La reacción del entrenador interino demostró los altos estándares establecidos entre bastidores. Al negarse a interactuar con los jugadores inmediatamente después del pitido final, Carrick envió un mensaje claro de que la ventaja numérica debería haberle valido tres puntos. «Sí, no estamos contentos con la forma en que hemos jugado esta noche», declaró, según recoge la página web oficial delclub.
«Por cómo se desarrolló el partido, creo que lo teníamos en nuestras manos en gran medida, pero hay que dar crédito al Newcastle, creo que por la forma en que abordaron el partido, sabíamos que iba a ser un partido difícil aquí, pero lo manejamos para estar en una posición en la que sentíamos que debíamos seguir adelante y realmente no lo hicimos. Así que sí, estamos muy decepcionados».

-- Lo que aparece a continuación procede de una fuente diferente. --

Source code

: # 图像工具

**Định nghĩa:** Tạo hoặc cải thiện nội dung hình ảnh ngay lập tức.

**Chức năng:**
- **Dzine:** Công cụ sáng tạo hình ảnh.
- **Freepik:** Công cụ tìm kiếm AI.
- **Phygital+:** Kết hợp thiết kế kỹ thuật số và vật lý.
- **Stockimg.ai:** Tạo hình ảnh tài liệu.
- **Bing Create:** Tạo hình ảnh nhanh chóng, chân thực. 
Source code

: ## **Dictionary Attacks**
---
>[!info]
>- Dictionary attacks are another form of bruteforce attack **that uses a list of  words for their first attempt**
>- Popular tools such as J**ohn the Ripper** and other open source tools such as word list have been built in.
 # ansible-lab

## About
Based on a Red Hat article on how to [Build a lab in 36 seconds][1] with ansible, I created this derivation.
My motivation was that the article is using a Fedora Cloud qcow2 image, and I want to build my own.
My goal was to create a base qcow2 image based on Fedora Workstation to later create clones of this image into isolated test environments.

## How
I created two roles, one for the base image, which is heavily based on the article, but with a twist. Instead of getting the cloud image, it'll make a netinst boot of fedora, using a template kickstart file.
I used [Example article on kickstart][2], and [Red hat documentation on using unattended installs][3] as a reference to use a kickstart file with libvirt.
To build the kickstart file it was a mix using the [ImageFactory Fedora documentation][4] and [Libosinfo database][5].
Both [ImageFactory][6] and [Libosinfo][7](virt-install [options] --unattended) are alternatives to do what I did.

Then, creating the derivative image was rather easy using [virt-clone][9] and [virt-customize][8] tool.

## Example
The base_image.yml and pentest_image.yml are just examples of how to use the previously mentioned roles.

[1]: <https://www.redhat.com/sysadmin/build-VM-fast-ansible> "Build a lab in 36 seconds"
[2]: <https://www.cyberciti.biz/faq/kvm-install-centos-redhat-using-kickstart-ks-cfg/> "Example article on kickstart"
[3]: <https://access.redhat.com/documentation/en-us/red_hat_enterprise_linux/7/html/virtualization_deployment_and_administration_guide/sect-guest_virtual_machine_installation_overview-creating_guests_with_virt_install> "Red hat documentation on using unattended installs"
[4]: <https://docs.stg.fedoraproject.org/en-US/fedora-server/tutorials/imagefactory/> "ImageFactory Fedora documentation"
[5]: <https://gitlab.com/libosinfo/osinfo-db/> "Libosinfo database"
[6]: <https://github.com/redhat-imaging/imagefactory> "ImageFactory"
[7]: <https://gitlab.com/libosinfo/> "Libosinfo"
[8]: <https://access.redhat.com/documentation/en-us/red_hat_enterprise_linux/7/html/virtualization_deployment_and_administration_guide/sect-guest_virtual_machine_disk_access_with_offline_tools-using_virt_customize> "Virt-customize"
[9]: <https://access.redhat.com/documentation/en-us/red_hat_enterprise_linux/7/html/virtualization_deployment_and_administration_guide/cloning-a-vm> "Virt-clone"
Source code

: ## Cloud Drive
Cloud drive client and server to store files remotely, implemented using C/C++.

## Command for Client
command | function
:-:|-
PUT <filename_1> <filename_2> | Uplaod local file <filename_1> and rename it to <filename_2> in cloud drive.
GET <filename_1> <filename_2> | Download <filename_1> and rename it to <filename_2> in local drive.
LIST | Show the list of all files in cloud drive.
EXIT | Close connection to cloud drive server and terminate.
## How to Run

A pesar de la visible consternación mostrada en el campo, Carrick tuvo cuidado de no cuestionar el esfuerzo de su equipo al hablar con los medios de comunicación.

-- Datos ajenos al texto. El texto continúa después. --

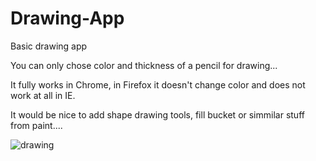 # Drawing-App

Basic drawing app

You can only chose color and thickness of a pencil for drawing...

It fully works in Chrome, in Firefox it doesn't change color and does not work at all in IE.

It would be nice to add shape drawing tools, fill bucket or simmilar stuff from paint....

![drawing](https://user-images.githubusercontent.com/31318398/30379198-fb495378-9895-11e7-88b8-54caac31358a.png)
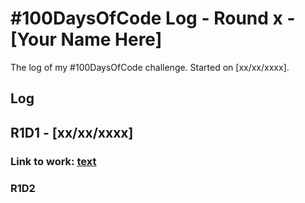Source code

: # #100DaysOfCode Log - Round x - [Your Name Here]

The log of my #100DaysOfCode challenge. Started on [xx/xx/xxxx].

## Log

## R1D1 - [xx/xx/xxxx]


### Link to work: [text](example.com)

### R1D2
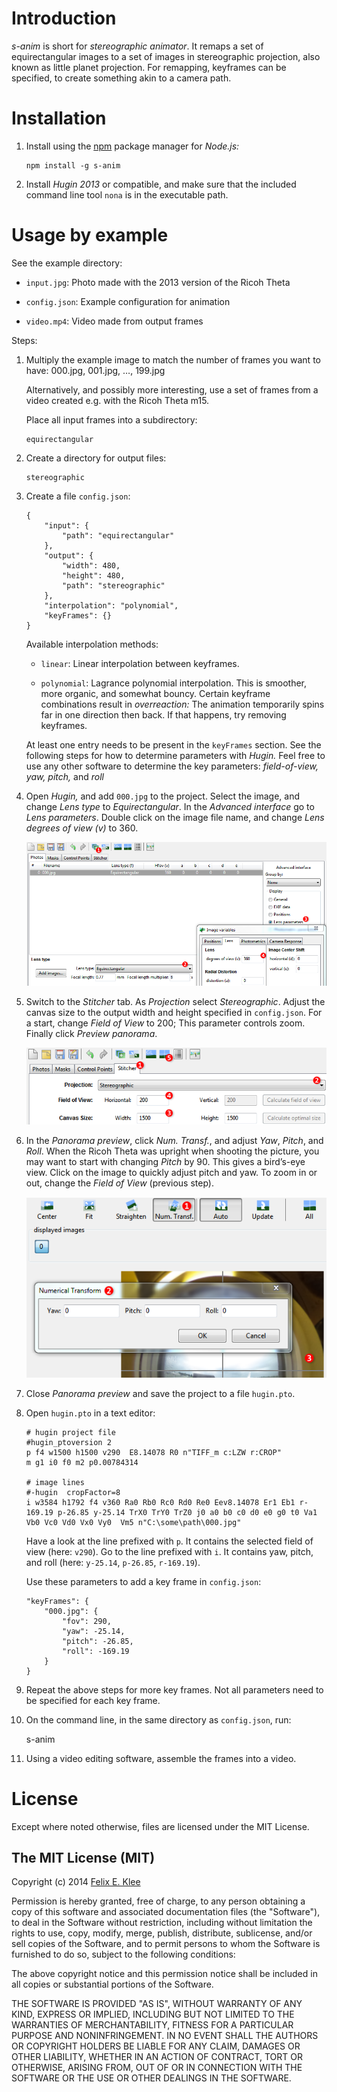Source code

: Introduction
============

*s-anim* is short for *stereographic animator*. It remaps a set of
equirectangular images to a set of images in stereographic projection, also
known as little planet projection. For remapping, keyframes can be specified,
to create something akin to a camera path.


Installation
============

 1. Install using the [npm][5] package manager for *Node.js:*

        npm install -g s-anim

 2. Install *Hugin 2013* or compatible, and make sure that the included command
    line tool `nona` is in the executable path.


Usage by example
================

See the example directory:

  * `input.jpg`: Photo made with the 2013 version of the Ricoh Theta

  * `config.json`: Example configuration for animation

  * `video.mp4`: Video made from output frames

Steps:

 1. Multiply the example image to match the number of frames you want to have:
    000.jpg, 001.jpg, …, 199.jpg

    Alternatively, and possibly more interesting, use a set of frames from a
    video created e.g. with the Ricoh Theta m15.

    Place all input frames into a subdirectory:

        equirectangular

 2. Create a directory for output files:

        stereographic

 3. Create a file `config.json`:

        {
            "input": {
                "path": "equirectangular"
            },
            "output": {
                "width": 480,
                "height": 480,
                "path": "stereographic"
            },
            "interpolation": "polynomial",
            "keyFrames": {}
        }

    Available interpolation methods:

      + `linear`: Linear interpolation between keyframes.

      + `polynomial`: Lagrance polynomial interpolation. This is smoother, more
        organic, and somewhat bouncy. Certain keyframe combinations result in
        *overreaction:* The animation temporarily spins far in one direction
        then back. If that happens, try removing keyframes.

    At least one entry needs to be present in the `keyFrames` section. See the
    following steps for how to determine parameters with *Hugin.* Feel free to
    use any other software to determine the key parameters: *field-of-view, yaw,
    pitch,* and *roll*

 4. Open *Hugin,* and add `000.jpg` to the project. Select the image, and
    change *Lens type* to *Equirectangular*. In the *Advanced interface* go to
    *Lens parameters*. Double click on the image file name, and change *Lens
    degrees of view (v)* to 360.

    ![Screenshot of Hugin 2013 with Photos tab][2]

 5. Switch to the *Stitcher* tab. As *Projection* select *Stereographic*.
    Adjust the canvas size to the output width and height specified in
    `config.json`. For a start, change *Field of View* to 200; This parameter
    controls zoom. Finally click *Preview panorama*.

    ![Screenshot of Hugin 2013 with Stitcher tab][3]

 6. In the *Panorama preview*, click *Num. Transf.*, and adjust *Yaw*, *Pitch*,
    and *Roll*. When the Ricoh Theta was upright when shooting the picture, you
    may want to start with changing *Pitch* by 90. This gives a bird’s-eye
    view. Click on the image to quickly adjust pitch and yaw. To zoom in or
    out, change the *Field of View* (previous step).

    ![Screenshot of Hugin 2013 with Panorama preview][4]

 7. Close *Panorama preview* and save the project to a file `hugin.pto`.

 8. Open `hugin.pto` in a text editor:

        # hugin project file
        #hugin_ptoversion 2
        p f4 w1500 h1500 v290  E8.14078 R0 n"TIFF_m c:LZW r:CROP"
        m g1 i0 f0 m2 p0.00784314

        # image lines
        #-hugin  cropFactor=8
        i w3584 h1792 f4 v360 Ra0 Rb0 Rc0 Rd0 Re0 Eev8.14078 Er1 Eb1 r-169.19 p-26.85 y-25.14 TrX0 TrY0 TrZ0 j0 a0 b0 c0 d0 e0 g0 t0 Va1 Vb0 Vc0 Vd0 Vx0 Vy0  Vm5 n"C:\some\path\000.jpg"

    Have a look at the line prefixed with `p`. It contains the selected field
    of view (here: `v290`). Go to the line prefixed with `i`. It contains yaw,
    pitch, and roll (here: `y-25.14`, `p-26.85`, `r-169.19`).

    Use these parameters to add a key frame in `config.json`:

        "keyFrames": {
            "000.jpg": {
                "fov": 290,
                "yaw": -25.14,
                "pitch": -26.85,
                "roll": -169.19
            }
        }

  9. Repeat the above steps for more key frames. Not all parameters need to be
    specified for each key frame.

 10. On the command line, in the same directory as `config.json`, run:

        s-anim

 11. Using a video editing software, assemble the frames into a video.


License
=======

Except where noted otherwise, files are licensed under the MIT License.


The MIT License (MIT)
---------------------

Copyright (c) 2014 [Felix E. Klee](felix.klee@inka.de)

Permission is hereby granted, free of charge, to any person obtaining a copy of
this software and associated documentation files (the "Software"), to deal in
the Software without restriction, including without limitation the rights to
use, copy, modify, merge, publish, distribute, sublicense, and/or sell copies of
the Software, and to permit persons to whom the Software is furnished to do so,
subject to the following conditions:

The above copyright notice and this permission notice shall be included in all
copies or substantial portions of the Software.

THE SOFTWARE IS PROVIDED "AS IS", WITHOUT WARRANTY OF ANY KIND, EXPRESS OR
IMPLIED, INCLUDING BUT NOT LIMITED TO THE WARRANTIES OF MERCHANTABILITY, FITNESS
FOR A PARTICULAR PURPOSE AND NONINFRINGEMENT. IN NO EVENT SHALL THE AUTHORS OR
COPYRIGHT HOLDERS BE LIABLE FOR ANY CLAIM, DAMAGES OR OTHER LIABILITY, WHETHER
IN AN ACTION OF CONTRACT, TORT OR OTHERWISE, ARISING FROM, OUT OF OR IN
CONNECTION WITH THE SOFTWARE OR THE USE OR OTHER DEALINGS IN THE SOFTWARE.

[1]: http://www.dpreview.com/forums/post/53759494
[2]: images/hugin_photos_tab.png
[3]: images/hugin_stitcher_tab.png
[4]: images/hugin_panorama_preview.png
[5]: https://www.npmjs.org/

«Fue solo la calidad y el rendimiento; no fue el carácter ni las ganas de ganar ni nada por el estilo», insistió. «Es fácil decir eso, solo porque no se gana un partido de fútbol. Hay que dar crédito al Newcastle, se merecen la victoria de esta noche, así que me duele decirlo, pero así ha sido, y tenemos que volver al trabajo y mejorar para el próximo partido. Hay lecciones que aprender, y tenemos que aprender juntos como grupo. Tenemos tiempo para analizarlo y mejorar».